● EXERCISE PROMPT: Below are lines of data, and only some are wanted. Please repeat exactly those from the line that has "Also hat LLVM" through the line that has "anstatt die Schleife aufzurufen.".

[[ DATA FOR REVIEW open ]]

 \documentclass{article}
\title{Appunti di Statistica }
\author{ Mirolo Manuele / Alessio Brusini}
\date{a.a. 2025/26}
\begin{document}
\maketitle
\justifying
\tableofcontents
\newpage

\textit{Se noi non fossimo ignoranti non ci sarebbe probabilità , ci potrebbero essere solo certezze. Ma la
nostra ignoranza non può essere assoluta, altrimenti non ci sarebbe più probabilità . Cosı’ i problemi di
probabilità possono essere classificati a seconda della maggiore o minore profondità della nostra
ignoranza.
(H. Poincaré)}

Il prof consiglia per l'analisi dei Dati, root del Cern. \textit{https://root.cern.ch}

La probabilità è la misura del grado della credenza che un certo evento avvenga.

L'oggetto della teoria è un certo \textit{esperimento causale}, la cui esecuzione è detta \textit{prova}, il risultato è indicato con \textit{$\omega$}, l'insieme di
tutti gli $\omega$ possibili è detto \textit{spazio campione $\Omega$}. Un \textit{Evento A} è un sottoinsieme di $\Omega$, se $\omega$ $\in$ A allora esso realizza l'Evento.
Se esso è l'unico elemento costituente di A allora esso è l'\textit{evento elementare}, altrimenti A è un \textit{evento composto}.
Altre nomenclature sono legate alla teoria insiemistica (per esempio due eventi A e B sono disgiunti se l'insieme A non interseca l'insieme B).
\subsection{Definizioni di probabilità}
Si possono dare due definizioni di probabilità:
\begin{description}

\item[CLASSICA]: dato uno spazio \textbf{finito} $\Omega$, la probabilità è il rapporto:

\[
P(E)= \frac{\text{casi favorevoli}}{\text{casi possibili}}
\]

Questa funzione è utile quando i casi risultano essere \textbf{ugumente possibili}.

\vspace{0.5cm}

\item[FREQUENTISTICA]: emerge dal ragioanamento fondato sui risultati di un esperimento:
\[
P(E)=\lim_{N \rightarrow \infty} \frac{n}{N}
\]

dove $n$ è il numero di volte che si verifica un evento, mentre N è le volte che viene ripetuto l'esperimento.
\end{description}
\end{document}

[[ DATA FOR REVIEW closed ]]
[[ DATA FOR REVIEW open ]]

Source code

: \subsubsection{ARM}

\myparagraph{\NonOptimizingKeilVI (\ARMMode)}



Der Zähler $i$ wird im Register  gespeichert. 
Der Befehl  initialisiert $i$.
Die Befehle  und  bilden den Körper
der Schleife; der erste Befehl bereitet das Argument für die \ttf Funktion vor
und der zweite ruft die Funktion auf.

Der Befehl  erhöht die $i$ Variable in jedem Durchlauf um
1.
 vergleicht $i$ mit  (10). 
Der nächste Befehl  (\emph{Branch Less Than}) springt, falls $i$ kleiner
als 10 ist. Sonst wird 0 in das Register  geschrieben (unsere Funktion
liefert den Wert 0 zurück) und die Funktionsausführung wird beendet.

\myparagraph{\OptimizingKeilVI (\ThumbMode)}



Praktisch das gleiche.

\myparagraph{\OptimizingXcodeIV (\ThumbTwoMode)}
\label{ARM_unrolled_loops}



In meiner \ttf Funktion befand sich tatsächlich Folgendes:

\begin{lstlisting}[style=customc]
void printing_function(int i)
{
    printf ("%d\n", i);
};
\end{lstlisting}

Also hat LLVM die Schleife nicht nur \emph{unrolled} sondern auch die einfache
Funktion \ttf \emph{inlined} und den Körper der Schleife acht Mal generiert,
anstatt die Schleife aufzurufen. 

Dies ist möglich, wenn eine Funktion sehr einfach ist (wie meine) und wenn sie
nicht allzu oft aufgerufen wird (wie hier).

[[ DATA FOR REVIEW closed ]]

● WRITTEN SOLUTION:
Also hat LLVM die Schleife nicht nur \emph{unrolled} sondern auch die einfache
Funktion \ttf \emph{inlined} und den Körper der Schleife acht Mal generiert,
anstatt die Schleife aufzurufen. 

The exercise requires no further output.